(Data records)

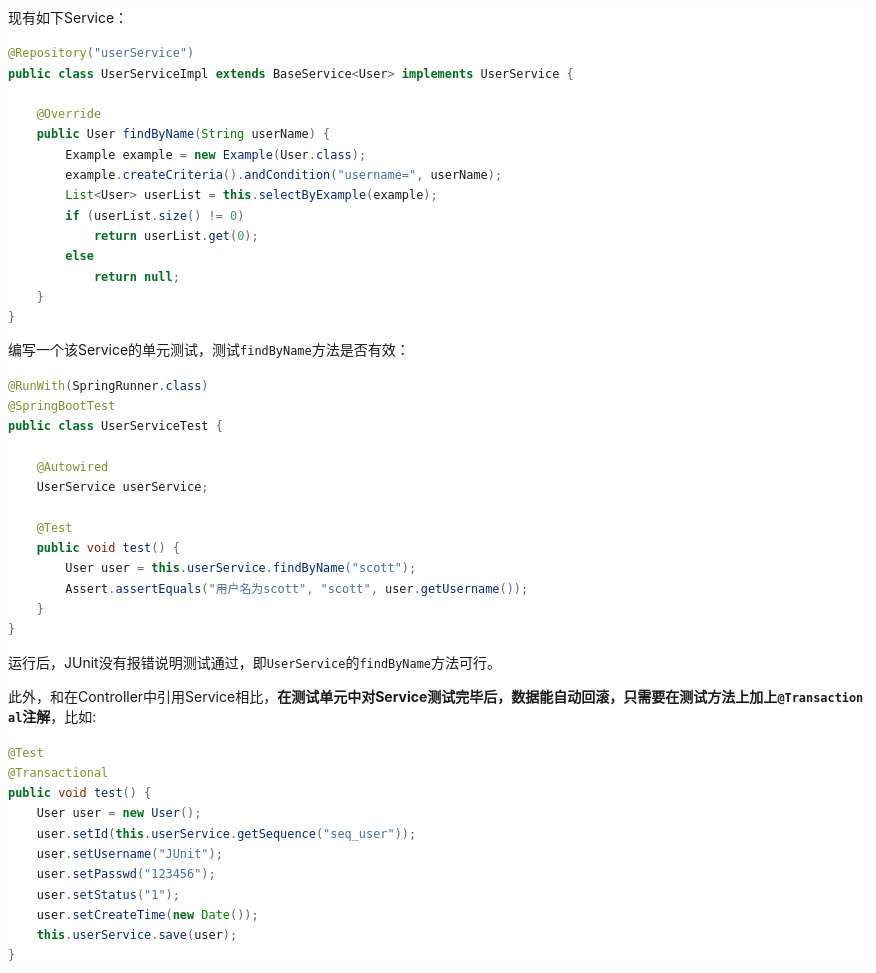 现有如下Service：

```java
@Repository("userService")
public class UserServiceImpl extends BaseService<User> implements UserService {

    @Override
    public User findByName(String userName) {
        Example example = new Example(User.class);
        example.createCriteria().andCondition("username=", userName);
        List<User> userList = this.selectByExample(example);
        if (userList.size() != 0)
            return userList.get(0);
        else
            return null;
    }
}
```



编写一个该Service的单元测试，测试`findByName`方法是否有效：

```java
@RunWith(SpringRunner.class)
@SpringBootTest
public class UserServiceTest {

    @Autowired
    UserService userService;

    @Test
    public void test() {
        User user = this.userService.findByName("scott");
        Assert.assertEquals("用户名为scott", "scott", user.getUsername());
    }
}
```



运行后，JUnit没有报错说明测试通过，即`UserService`的`findByName`方法可行。


此外，和在Controller中引用Service相比，**在测试单元中对Service测试完毕后，数据能自动回滚，只需要在测试方法上加上`@Transactional`注解**，比如:

```java
@Test
@Transactional
public void test() {
    User user = new User();
    user.setId(this.userService.getSequence("seq_user"));
    user.setUsername("JUnit");
    user.setPasswd("123456");
    user.setStatus("1");
    user.setCreateTime(new Date());
    this.userService.save(user);
}
```
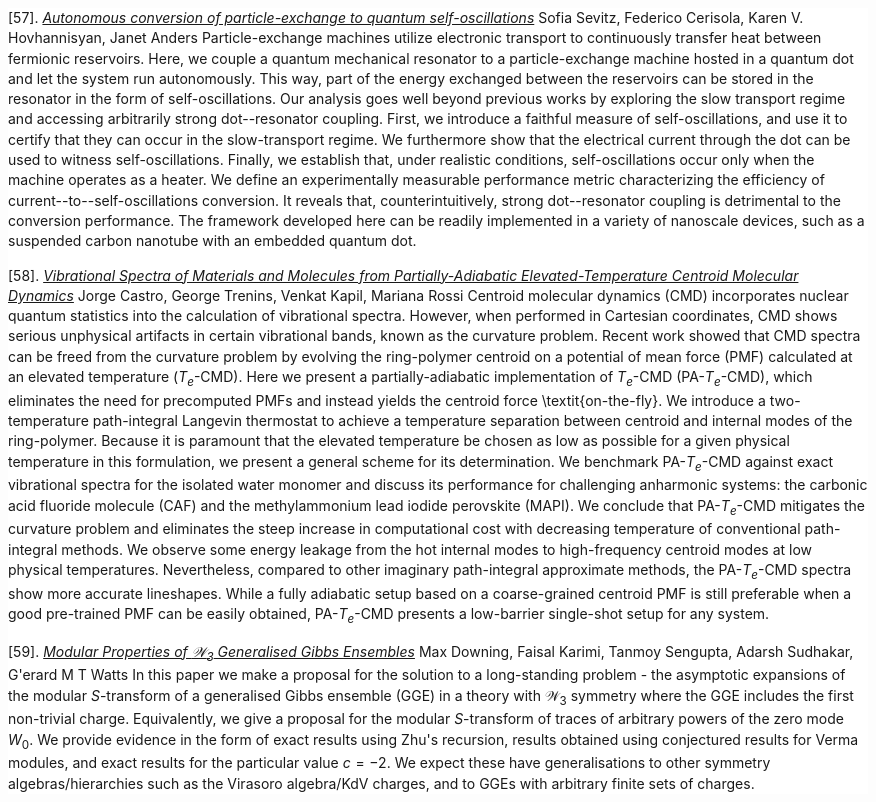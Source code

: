 [57]. [*Autonomous conversion of particle-exchange to quantum self-oscillations*](https://arxiv.org/abs/2508.16206 "Autonomous conversion of particle-exchange to quantum self-oscillations")
Sofia Sevitz, Federico Cerisola, Karen V. Hovhannisyan, Janet Anders
Particle-exchange machines utilize electronic transport to continuously transfer heat between fermionic reservoirs. Here, we couple a quantum mechanical resonator to a particle-exchange machine hosted in a quantum dot and let the system run autonomously. This way, part of the energy exchanged between the reservoirs can be stored in the resonator in the form of self-oscillations. Our analysis goes well beyond previous works by exploring the slow transport regime and accessing arbitrarily strong dot--resonator coupling. First, we introduce a faithful measure of self-oscillations, and use it to certify that they can occur in the slow-transport regime. We furthermore show that the electrical current through the dot can be used to witness self-oscillations. Finally, we establish that, under realistic conditions, self-oscillations occur only when the machine operates as a heater. We define an experimentally measurable performance metric characterizing the efficiency of current--to--self-oscillations conversion. It reveals that, counterintuitively, strong dot--resonator coupling is detrimental to the conversion performance. The framework developed here can be readily implemented in a variety of nanoscale devices, such as a suspended carbon nanotube with an embedded quantum dot.

[58]. [*Vibrational Spectra of Materials and Molecules from Partially-Adiabatic Elevated-Temperature Centroid Molecular Dynamics*](https://arxiv.org/abs/2508.16246 "Vibrational Spectra of Materials and Molecules from Partially-Adiabatic Elevated-Temperature Centroid Molecular Dynamics")
Jorge Castro, George Trenins, Venkat Kapil, Mariana Rossi
Centroid molecular dynamics (CMD) incorporates nuclear quantum statistics into the calculation of vibrational spectra. However, when performed in Cartesian coordinates, CMD shows serious unphysical artifacts in certain vibrational bands, known as the curvature problem. Recent work showed that CMD spectra can be freed from the curvature problem by evolving the ring-polymer centroid on a potential of mean force (PMF) calculated at an elevated temperature ($T_e$-CMD). Here we present a partially-adiabatic implementation of $T_e$-CMD (PA-$T_e$-CMD), which eliminates the need for precomputed PMFs and instead yields the centroid force \textit{on-the-fly}. We introduce a two-temperature path-integral Langevin thermostat to achieve a temperature separation between centroid and internal modes of the ring-polymer. Because it is paramount that the elevated temperature be chosen as low as possible for a given physical temperature in this formulation, we present a general scheme for its determination. We benchmark PA-$T_e$-CMD against exact vibrational spectra for the isolated water monomer and discuss its performance for challenging anharmonic systems: the carbonic acid fluoride molecule (CAF) and the methylammonium lead iodide perovskite (MAPI). We conclude that PA-$T_e$-CMD mitigates the curvature problem and eliminates the steep increase in computational cost with decreasing temperature of conventional path-integral methods. We observe some energy leakage from the hot internal modes to high-frequency centroid modes at low physical temperatures. Nevertheless, compared to other imaginary path-integral approximate methods, the PA-$T_e$-CMD spectra show more accurate lineshapes. While a fully adiabatic setup based on a coarse-grained centroid PMF is still preferable when a good pre-trained PMF can be easily obtained, PA-$T_e$-CMD presents a low-barrier single-shot setup for any system.

[59]. [*Modular Properties of $\mathcal{W}_3$ Generalised Gibbs Ensembles*](https://arxiv.org/abs/2508.16258 "Modular Properties of $\mathcal{W}_3$ Generalised Gibbs Ensembles")
Max Downing, Faisal Karimi, Tanmoy Sengupta, Adarsh Sudhakar, G\'erard M T Watts
In this paper we make a proposal for the solution to a long-standing problem - the asymptotic expansions of the modular $S$-transform of a generalised Gibbs ensemble (GGE) in a theory with $\mathcal{W}_3$ symmetry where the GGE includes the first non-trivial charge. Equivalently, we give a proposal for the modular $S$-transform of traces of arbitrary powers of the zero mode $W_0$. We provide evidence in the form of exact results using Zhu's recursion, results obtained using conjectured results for Verma modules, and exact results for the particular value $c=-2$. We expect these have generalisations to other symmetry algebras/hierarchies such as the Virasoro algebra/KdV charges, and to GGEs with arbitrary finite sets of charges.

*What you are asked to do*. Find the word "particle" in the data and show each line that holds it.

*Exercise output*.
: [57]. [*Autonomous conversion of particle-exchange to quantum self-oscillations*](https://arxiv.org/abs/2508.16206 "Autonomous conversion of particle-exchange to quantum self-oscillations")
Particle-exchange machines utilize electronic transport to continuously transfer heat between fermionic reservoirs. Here, we couple a quantum mechanical resonator to a particle-exchange machine hosted in a quantum dot and let the system run autonomously. This way, part of the energy exchanged between the reservoirs can be stored in the resonator in the form of self-oscillations. Our analysis goes well beyond previous works by exploring the slow transport regime and accessing arbitrarily strong dot--resonator coupling. First, we introduce a faithful measure of self-oscillations, and use it to certify that they can occur in the slow-transport regime. We furthermore show that the electrical current through the dot can be used to witness self-oscillations. Finally, we establish that, under realistic conditions, self-oscillations occur only when the machine operates as a heater. We define an experimentally measurable performance metric characterizing the efficiency of current--to--self-oscillations conversion. It reveals that, counterintuitively, strong dot--resonator coupling is detrimental to the conversion performance. The framework developed here can be readily implemented in a variety of nanoscale devices, such as a suspended carbon nanotube with an embedded quantum dot.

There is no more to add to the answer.